A witness who is qualified as an expert by knowledge, skill, experience, training, or education may testify in the form of an opinion or otherwise if: (a) the expert's scientific, technical, or other specialized knowledge will help the trier of fact to understand the evidence or to determine a fact in issue; (b) the testimony is based on sufficient facts or data; (c) the testimony is the product of reliable principles and methods; and (d) the expert has reliably applied the principles and methods to the facts of the case.

Before admitting expert testimony, the court must determine whether the proposed testimony is both relevant and reliable. Smith v. Ford Motor Co., 215 F.3d 713, 718 (7th Cir. 2000). This requires a three-step analysis. Ervin v. Johnson & Johnson, Inc., 492 F.3d 901, 904 (7th Cir. 2007).

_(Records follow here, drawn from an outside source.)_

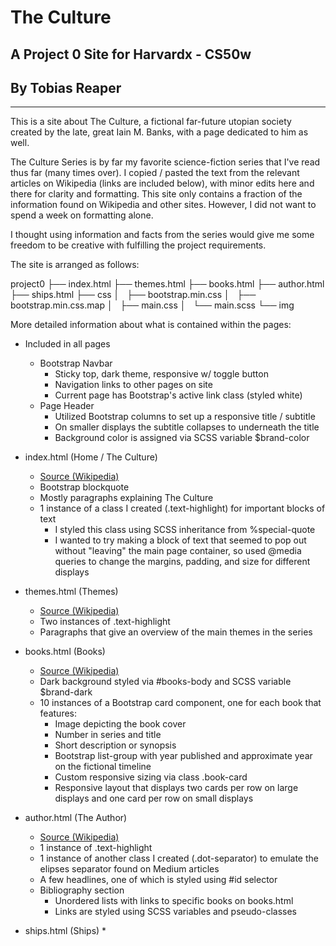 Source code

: # The Culture
## A Project 0 Site for Harvardx - CS50w
## By Tobias Reaper
----

This is a site about The Culture, a fictional far-future utopian society created by the late, great Iain M. Banks, with a page dedicated to him as well. 

The Culture Series is by far my favorite science-fiction series that I've read thus far (many times over). I copied / pasted the text from the relevant articles on Wikipedia (links are included below), with minor edits here and there for clarity and formatting. This site only contains a fraction of the information found on Wikipedia and other sites. However, I did not want to spend a week on formatting alone.

I thought using information and facts from the series would give me some freedom to be creative with fulfilling the project requirements. 

The site is arranged as follows:

project0
├── index.html
├── themes.html
├── books.html
├── author.html
├── ships.html
├── css
│   ├── bootstrap.min.css
│   ├── bootstrap.min.css.map
│   ├── main.css
│   └── main.scss
└── img

More detailed information about what is contained within the pages:

* Included in all pages
  * Bootstrap Navbar
    * Sticky top, dark theme, responsive w/ toggle button
    * Navigation links to other pages on site
    * Current page has Bootstrap's active link class (styled white)
  * Page Header
    * Utilized Bootstrap columns to set up a responsive title / subtitle
    * On smaller displays the subtitle collapses to underneath the title
    * Background color is assigned via SCSS variable $brand-color

* index.html (Home / The Culture)
  * [Source (Wikipedia)](https://en.wikipedia.org/wiki/The_Culture)
  * Bootstrap blockquote
  * Mostly paragraphs explaining The Culture
  * 1 instance of a class I created (.text-highlight) for important blocks of text
    * I styled this class using SCSS inheritance from %special-quote
    * I wanted to try making a block of text that seemed to pop out without "leaving" the main page container, so used @media queries to change the margins, padding, and size for different displays

* themes.html (Themes)
  * [Source (Wikipedia)](https://en.wikipedia.org/wiki/The_Culture_(series))
  * Two instances of .text-highlight
  * Paragraphs that give an overview of the main themes in the series

* books.html (Books)
  * [Source (Wikipedia)](https://en.wikipedia.org/wiki/The_Culture_(series))
  * Dark background styled via #books-body and SCSS variable $brand-dark
  * 10 instances of a Bootstrap card component, one for each book that features:
    * Image depicting the book cover
    * Number in series and title
    * Short description or synopsis
    * Bootstrap list-group with year published and approximate year on the fictional timeline
    * Custom responsive sizing via class .book-card 
    * Responsive layout that displays two cards per row on large displays and one card per row on small displays

* author.html (The Author)
  * [Source (Wikipedia)](https://en.wikipedia.org/wiki/Iain_Banks)
  * 1 instance of .text-highlight
  * 1 instance of another class I created (.dot-separator) to emulate the elipses separator found on Medium articles
  * A few headlines, one of which is styled using #id selector
  * Bibliography section
    * Unordered lists with links to specific books on books.html
    * Links are styled using SCSS variables and pseudo-classes

* ships.html (Ships)
  * 
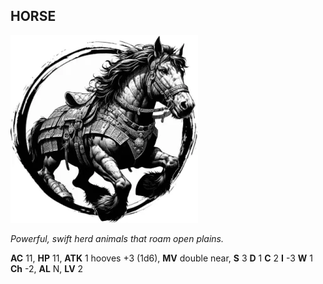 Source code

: ## HORSE

![](images/horse.webp)

_Powerful, swift herd animals that roam open plains._

**AC** 11, **HP** 11, **ATK** 1 hooves +3 (1d6), **MV** double near, **S** 3 **D** 1 **C** 2 **I** -3 **W** 1 **Ch** -2, **AL** N, **LV** 2

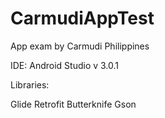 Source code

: # CarmudiAppTest
App exam by Carmudi Philippines

IDE: Android Studio v 3.0.1


Libraries:

Glide
Retrofit
Butterknife
Gson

First, "the witness must be qualified 'as an expert by knowledge, skill, experience, training, or education.'" Id. (quoting Rule 702). "Whether a witness is qualified as an expert can only be determined by comparing the area in which the witness has superior knowledge, skill, experience, or education with the subject matter of the witness's testimony." Gayton v. McCoy, 593 F.3d 610, 616 (7th Cir. 2010) (quoting Carroll v. Otis Elevator Co., 896 F.2d 210, 212 (7th Cir. 1990)).

Second, the expert's reasoning or methodology must be scientifically reliable. Ervin, 492 F.3d at 904. District courts have broad latitude when deciding whether an expert's testimony is reliable. Bryant v. City of Chicago, 200 F.3d 1092, 1098 (7th Cir. 2000). Daubert set forth the following non-exhaustive factors that may be pertinent for determining reliability: "1) 'whether [the expert's theory] can be (and has been) tested'; 2) 'whether the theory or technique has been subjected to peer review and publication'; 3) 'the known or potential rate of error'; and 4) 'general acceptance' among the relevant scientific community." Smith, 215 F.3d at 719 (quoting Daubert, 509 U.S. at 593-94); see also Timm v. Goodyear Dunlop Tires N. Am., Ltd., 932 F.3d 986, 993 (7th Cir. 2019). Third, the testimony must be relevant; that is, it must assist the trier of fact in understanding the evidence or determining a fact at issue. Ervin, 492 F.3d at 904.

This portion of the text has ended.